本作ではシンガポール、タイの海外ロケに加え、豪華客船を借り切りリモートクレーン・キャメラ(日本映画では低予算のためほとんど使用されない)を持ち込むなど、ボリウッド・バブリーの先駆けとなった作品。
インド的に置き換えての翻案が生きてくるのは、航海の途中、犬猿の仲から恋仲になり始めたふたりがデーヴの祖母を訪ねるシークエンス故。年長者を敬愛するインド文化に符合し、特にプリヤーが祖母を労(いたわ)って足を揉むスケッチは、プラナーム(足に触れる敬愛の儀礼)に通じ、これに感動したデーヴが後半、絵に起こす。
原版でも要となっている祖母宅での祈祷(ヒロインの祈る姿に魅せられる)は聖母マリアから恋の神クリシュナへ変更されているばかりか、祖母の形見として渡されるショールが銀のパーヤル(鈴付きアンクレット)となっていて劇的効果を高めている。
この祖母に扮しているのが、60〜70年代の名女優シャルミラー・タゴールはサイーフ・アリー・カーンの母。
ちなみにモノクロ版「邂逅」の祖母役マリア・オースペンスカヤは、インドを舞台にした「飴ぞ降る」(1939)でマハーラニー(女王)役を演じている。
客船がボンベイに到着するインタルミッション(休憩)直前に、デーヴの婚約者として登場するのがアニル・カプール。その絶妙なタイミングがインド映画のひとつの見せ場となっている。
婚約者役のアニルがこれみよがしで振る舞った後、デーヴを持ち上げるのは、「Dil To Pagal Hai(心狂おしく)」(1997)のアクシャイ・クマール、「Kuch Kuch Hota Hai」何かが起きてる(1998)のサルマーン・カーン同様、主役に華を持たせる特別出演のお約束。
また、プリヤーが子供たちに合唱させているのは、「マイ・ネーム・イズ・ハーン」My Name is Khan(2010)でもシャー・ルク・カーンが歌っていた米国の愛国ソング「勝利を我らに」のインド版「hum honge kaamyab(我らは成功する)」。

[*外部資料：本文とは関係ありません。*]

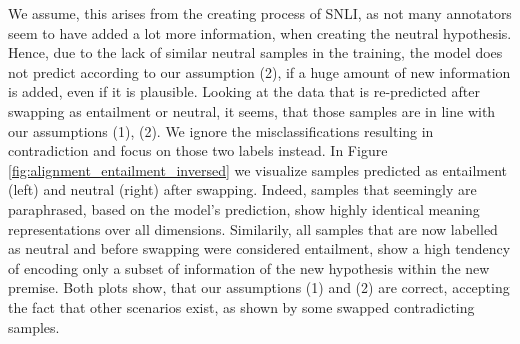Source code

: We assume, this arises from the creating process of \ac{SNLI}, as not many annotators seem to have added a lot more information, when creating the neutral hypothesis. Hence, due to the lack of similar neutral samples in the training, the model does not predict according to our assumption (2), if a huge amount of new information is added, even if it is plausible. Looking at the data that is re-predicted after swapping as entailment or neutral, it seems, that those samples are in line with our assumptions (1), (2). We ignore the misclassifications resulting in contradiction and focus on those two labels instead. In Figure \ref{fig:alignment_entailment_inversed} we visualize samples predicted as entailment (left) and neutral (right) after swapping. Indeed, samples that seemingly are paraphrased, based on the model's prediction, show highly identical meaning representations over all dimensions. Similarily, all samples that are now labelled as neutral and before swapping were considered entailment, show a high tendency of encoding only a subset of information of the new hypothesis within the new premise. Both plots show, that our assumptions (1) and (2) are correct, accepting the fact that other scenarios exist, as shown by some swapped contradicting samples.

監督インドラ・クマールはダイナミックな演出で知られるヒットメーカー。感情を煽る一方、端から見ると破綻としか思えない過剰なギャグ・スケッチに走る癖があるが、本作ではかなり抑えて(?)ロマンス映画の枠を踏み外さないように努めている。
そのプリヤーは「親愛」「愛しい」「恋人」「妻」などを意味するプリヤが由来。